# [What is needed]
For the listing below, return the line containing "- Initial preprocessing", the line containing "- Top 3 categories", and all lines in between, exactly as written and nothing else.

# [Records for this exercise]
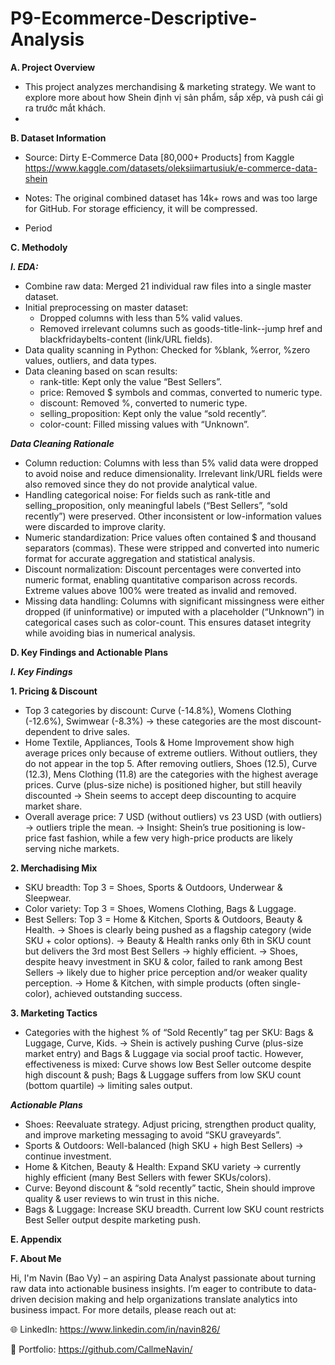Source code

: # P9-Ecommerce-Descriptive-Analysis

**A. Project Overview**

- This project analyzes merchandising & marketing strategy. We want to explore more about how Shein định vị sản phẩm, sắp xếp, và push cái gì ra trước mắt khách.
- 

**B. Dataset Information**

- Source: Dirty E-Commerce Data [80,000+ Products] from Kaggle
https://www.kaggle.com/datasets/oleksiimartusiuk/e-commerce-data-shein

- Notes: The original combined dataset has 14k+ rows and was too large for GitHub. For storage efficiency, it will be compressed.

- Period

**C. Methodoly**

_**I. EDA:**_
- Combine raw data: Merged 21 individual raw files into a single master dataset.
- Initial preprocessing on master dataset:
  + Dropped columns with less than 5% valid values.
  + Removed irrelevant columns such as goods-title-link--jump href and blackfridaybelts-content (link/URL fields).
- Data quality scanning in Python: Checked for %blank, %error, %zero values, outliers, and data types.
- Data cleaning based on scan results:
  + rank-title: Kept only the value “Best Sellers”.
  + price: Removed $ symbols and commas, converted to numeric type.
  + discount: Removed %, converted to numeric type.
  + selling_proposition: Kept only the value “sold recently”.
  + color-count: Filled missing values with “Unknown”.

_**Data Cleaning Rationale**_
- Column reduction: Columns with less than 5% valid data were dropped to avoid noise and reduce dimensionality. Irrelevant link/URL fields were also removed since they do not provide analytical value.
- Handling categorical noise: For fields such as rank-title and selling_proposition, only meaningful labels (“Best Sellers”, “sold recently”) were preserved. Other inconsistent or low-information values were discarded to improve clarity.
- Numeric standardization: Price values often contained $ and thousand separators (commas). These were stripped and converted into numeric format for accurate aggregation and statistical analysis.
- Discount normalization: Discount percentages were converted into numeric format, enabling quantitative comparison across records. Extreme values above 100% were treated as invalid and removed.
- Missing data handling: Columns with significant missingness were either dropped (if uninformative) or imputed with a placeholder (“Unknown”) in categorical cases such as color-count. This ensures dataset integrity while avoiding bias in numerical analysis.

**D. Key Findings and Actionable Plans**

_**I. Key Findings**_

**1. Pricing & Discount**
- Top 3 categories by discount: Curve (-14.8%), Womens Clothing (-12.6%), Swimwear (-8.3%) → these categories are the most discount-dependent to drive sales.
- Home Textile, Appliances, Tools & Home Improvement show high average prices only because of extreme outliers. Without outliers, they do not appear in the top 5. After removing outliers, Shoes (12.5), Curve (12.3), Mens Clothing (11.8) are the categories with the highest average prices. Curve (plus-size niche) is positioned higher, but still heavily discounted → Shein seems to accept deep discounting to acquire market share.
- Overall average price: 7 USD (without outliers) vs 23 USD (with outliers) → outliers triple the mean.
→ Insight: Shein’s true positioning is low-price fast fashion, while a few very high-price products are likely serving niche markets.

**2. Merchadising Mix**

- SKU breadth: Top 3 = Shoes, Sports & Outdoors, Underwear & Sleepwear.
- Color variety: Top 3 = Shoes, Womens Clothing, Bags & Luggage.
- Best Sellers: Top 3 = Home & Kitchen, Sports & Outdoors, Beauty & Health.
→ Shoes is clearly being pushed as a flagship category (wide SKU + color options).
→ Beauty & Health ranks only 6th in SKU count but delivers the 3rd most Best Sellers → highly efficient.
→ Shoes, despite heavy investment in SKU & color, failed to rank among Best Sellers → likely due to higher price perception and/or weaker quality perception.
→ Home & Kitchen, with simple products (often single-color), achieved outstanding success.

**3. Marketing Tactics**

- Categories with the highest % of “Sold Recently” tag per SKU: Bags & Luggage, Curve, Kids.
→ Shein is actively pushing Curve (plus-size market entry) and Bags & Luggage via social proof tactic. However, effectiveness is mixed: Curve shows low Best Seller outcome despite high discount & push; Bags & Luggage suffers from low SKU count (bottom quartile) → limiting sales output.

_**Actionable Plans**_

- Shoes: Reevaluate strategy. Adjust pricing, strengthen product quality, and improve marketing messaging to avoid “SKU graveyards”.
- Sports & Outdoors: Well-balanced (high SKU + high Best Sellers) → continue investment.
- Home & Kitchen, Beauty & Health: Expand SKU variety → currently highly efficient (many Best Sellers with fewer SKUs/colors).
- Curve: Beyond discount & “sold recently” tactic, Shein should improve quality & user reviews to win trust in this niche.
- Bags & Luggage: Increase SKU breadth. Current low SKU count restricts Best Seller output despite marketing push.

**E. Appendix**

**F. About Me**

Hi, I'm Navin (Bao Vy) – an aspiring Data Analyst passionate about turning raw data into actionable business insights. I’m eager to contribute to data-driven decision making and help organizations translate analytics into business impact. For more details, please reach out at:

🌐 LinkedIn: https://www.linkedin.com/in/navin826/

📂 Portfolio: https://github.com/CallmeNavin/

--

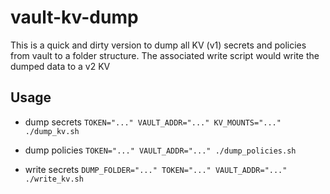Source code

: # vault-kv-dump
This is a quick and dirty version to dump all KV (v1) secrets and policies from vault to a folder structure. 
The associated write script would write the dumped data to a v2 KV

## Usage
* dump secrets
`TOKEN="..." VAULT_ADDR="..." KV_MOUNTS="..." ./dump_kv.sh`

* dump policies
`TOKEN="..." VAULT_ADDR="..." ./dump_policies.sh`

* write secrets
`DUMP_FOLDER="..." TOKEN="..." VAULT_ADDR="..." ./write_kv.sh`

# [Answer area]
- Initial preprocessing on master dataset:
  + Dropped columns with less than 5% valid values.
  + Removed irrelevant columns such as goods-title-link--jump href and blackfridaybelts-content (link/URL fields).
- Data quality scanning in Python: Checked for %blank, %error, %zero values, outliers, and data types.
- Data cleaning based on scan results:
  + rank-title: Kept only the value “Best Sellers”.
  + price: Removed $ symbols and commas, converted to numeric type.
  + discount: Removed %, converted to numeric type.
  + selling_proposition: Kept only the value “sold recently”.
  + color-count: Filled missing values with “Unknown”.

_**Data Cleaning Rationale**_
- Column reduction: Columns with less than 5% valid data were dropped to avoid noise and reduce dimensionality. Irrelevant link/URL fields were also removed since they do not provide analytical value.
- Handling categorical noise: For fields such as rank-title and selling_proposition, only meaningful labels (“Best Sellers”, “sold recently”) were preserved. Other inconsistent or low-information values were discarded to improve clarity.
- Numeric standardization: Price values often contained $ and thousand separators (commas). These were stripped and converted into numeric format for accurate aggregation and statistical analysis.
- Discount normalization: Discount percentages were converted into numeric format, enabling quantitative comparison across records. Extreme values above 100% were treated as invalid and removed.
- Missing data handling: Columns with significant missingness were either dropped (if uninformative) or imputed with a placeholder (“Unknown”) in categorical cases such as color-count. This ensures dataset integrity while avoiding bias in numerical analysis.

**D. Key Findings and Actionable Plans**

_**I. Key Findings**_

**1. Pricing & Discount**
- Top 3 categories by discount: Curve (-14.8%), Womens Clothing (-12.6%), Swimwear (-8.3%) → these categories are the most discount-dependent to drive sales.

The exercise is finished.